My personal favorite section in the Catechism is entitled “The Battle of Prayer”. It begins, “Prayer is both a gift of grace and a determined response on our part. It always presupposes effort” (CCC 2725). Did you know that? Prayer, while a gift of grace, always involves the reality that this is going to be a battle. It is going to be tough sometimes. The Catechism also teaches that we will often be discouraged, but that this doesn’t mean that we are defeated. It doesn’t mean that we are necessarily doing anything wrong; it is just the way things go. If we are wise, we prepare ourselves for this battle by knowing that it is coming. When we go to pray, it is sometimes like a nice soak in a hot-tub. At other times, it can feel like sitting in a stiflingly hot sauna and all you can think is that you want to get up and escape the suffocation. And sometimes you need to get up and take a break and sometimes you just need to sit there.

Want to know why? Because God is real. And if you are in relationship with Him it is a real relationship. In real relationships, sometimes they are pleasant and sometimes we want to run away. Husbands and wives know what I am talking about. Sometimes you can’t wait to be with your spouse or your kids. And sometimes you would rather be somewhere else. Living up to obligations strengthens love when the feeling isn’t there. Real relationships are full of real obligations. But there are also false obligations we heap upon ourselves. The real obligation is the fact that I am called to give God my time and attention and heart and entire life. A false obligation is that I need to pray like someone else…or as much as someone else. Knowing what kind and how much prayer God is calling you to is a life-long process, but it must not be based off of how much someone else prays.

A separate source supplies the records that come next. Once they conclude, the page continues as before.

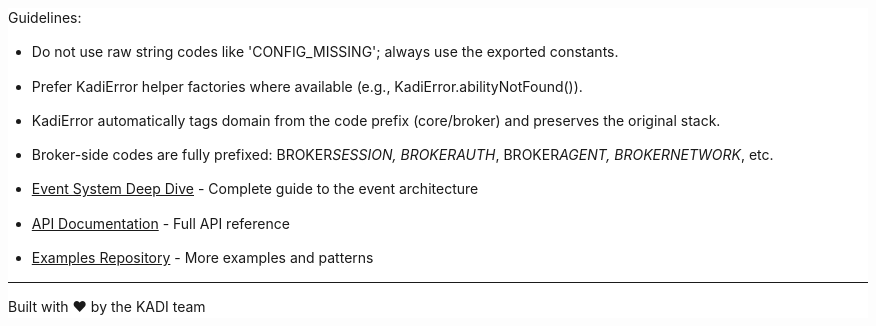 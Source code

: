 Guidelines:

- Do not use raw string codes like 'CONFIG_MISSING'; always use the exported constants.
- Prefer KadiError helper factories where available (e.g., KadiError.abilityNotFound()).
- KadiError automatically tags domain from the code prefix (core/broker) and preserves the original stack.
- Broker-side codes are fully prefixed: BROKER*SESSION*_, BROKER*AUTH*_, BROKER*AGENT*_, BROKER*NETWORK*_, etc.

- [Event System Deep Dive](docs/event-system.md) - Complete guide to the event architecture
- [API Documentation](https://docs.kadi.build) - Full API reference
- [Examples Repository](https://github.com/kadi-examples) - More examples and patterns

---

Built with ❤️ by the KADI team

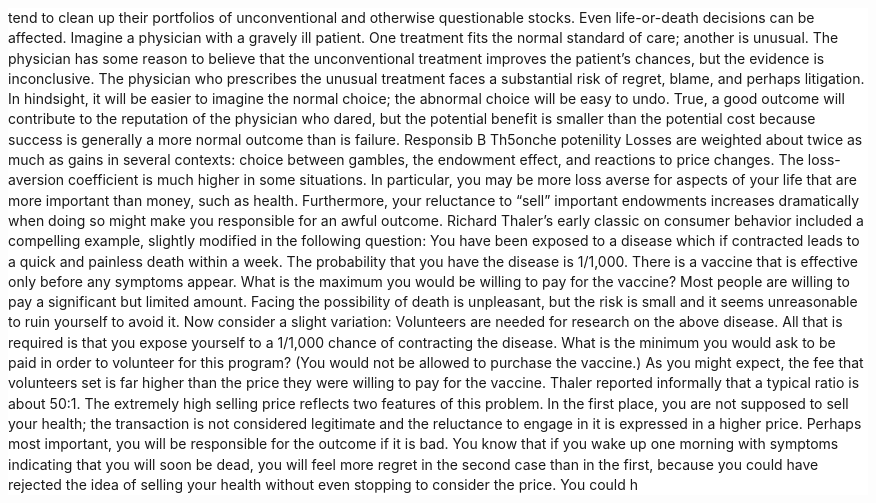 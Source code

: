 tend to clean up their portfolios of unconventional and otherwise
questionable stocks. Even life-or-death decisions can be affected. Imagine
a physician with a gravely ill patient. One treatment fits the normal standard
of care; another is unusual. The physician has some reason to believe that
the unconventional treatment improves the patient’s chances, but the
evidence is inconclusive. The physician who prescribes the unusual
treatment faces a substantial risk of regret, blame, and perhaps litigation.
In hindsight, it will be easier to imagine the normal choice; the abnormal
choice will be easy to undo. True, a good outcome will contribute to the
reputation of the physician who dared, but the potential benefit is smaller
than the potential cost because success is generally a more normal
outcome than is failure.
Responsib B Th5onche potenility
Losses are weighted about twice as much as gains in several contexts:
choice between gambles, the endowment effect, and reactions to price
changes. The loss-aversion coefficient is much higher in some situations.
In particular, you may be more loss averse for aspects of your life that are
more important than money, such as health. Furthermore, your reluctance
to “sell” important endowments increases dramatically when doing so
might make you responsible for an awful outcome. Richard Thaler’s early
classic on consumer behavior included a compelling example, slightly
modified in the following question:
You have been exposed to a disease which if contracted leads to
a quick and painless death within a week. The probability that you
have the disease is 1/1,000. There is a vaccine that is effective
only before any symptoms appear. What is the maximum you
would be willing to pay for the vaccine?
Most people are willing to pay a significant but limited amount. Facing the
possibility of death is unpleasant, but the risk is small and it seems
unreasonable to ruin yourself to avoid it. Now consider a slight variation:
Volunteers are needed for research on the above disease. All
that is required is that you expose yourself to a 1/1,000 chance of
contracting the disease. What is the minimum you would ask to
be paid in order to volunteer for this program? (You would not be
allowed to purchase the vaccine.)
As you might expect, the fee that volunteers set is far higher than the price
they were willing to pay for the vaccine. Thaler reported informally that a
typical ratio is about 50:1. The extremely high selling price reflects two
features of this problem. In the first place, you are not supposed to sell your
health; the transaction is not considered legitimate and the reluctance to
engage in it is expressed in a higher price. Perhaps most important, you
will be responsible for the outcome if it is bad. You know that if you wake
up one morning with symptoms indicating that you will soon be dead, you
will feel more regret in the second case than in the first, because you could
have rejected the idea of selling your health without even stopping to
consider the price. You could h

Another false obligation is when we pile up things to check off our prayer lists. I know people who “have to” spend their prayer time praying Morning Prayer and a Rosary and the Divine Mercy Chaplet and read-the-Bible-in-a-year and read through all of the prayer cards they have collected for the past twelve years. They spend their time with a list of false obligations. I have to pray…I don’t have to pray in all of these different ways. The only prayer the Church requires is Sunday Mass. The rest is up for grabs.

My recommendation: clear the deck. Choose one way to pray and stick with it for a certain season. Give it a month or something. Let this method of prayer be the primary way you converse with God. After that season, evaluate it. How did it go? Would it be helpful to continue this kind of prayer or should you move to something else? You have freedom. You do not have to pray in a certain way; you just need to pray.

And yet remember, anything worth doing is worth working for. If having a deep relationship with God is worth it, it will take time…and effort.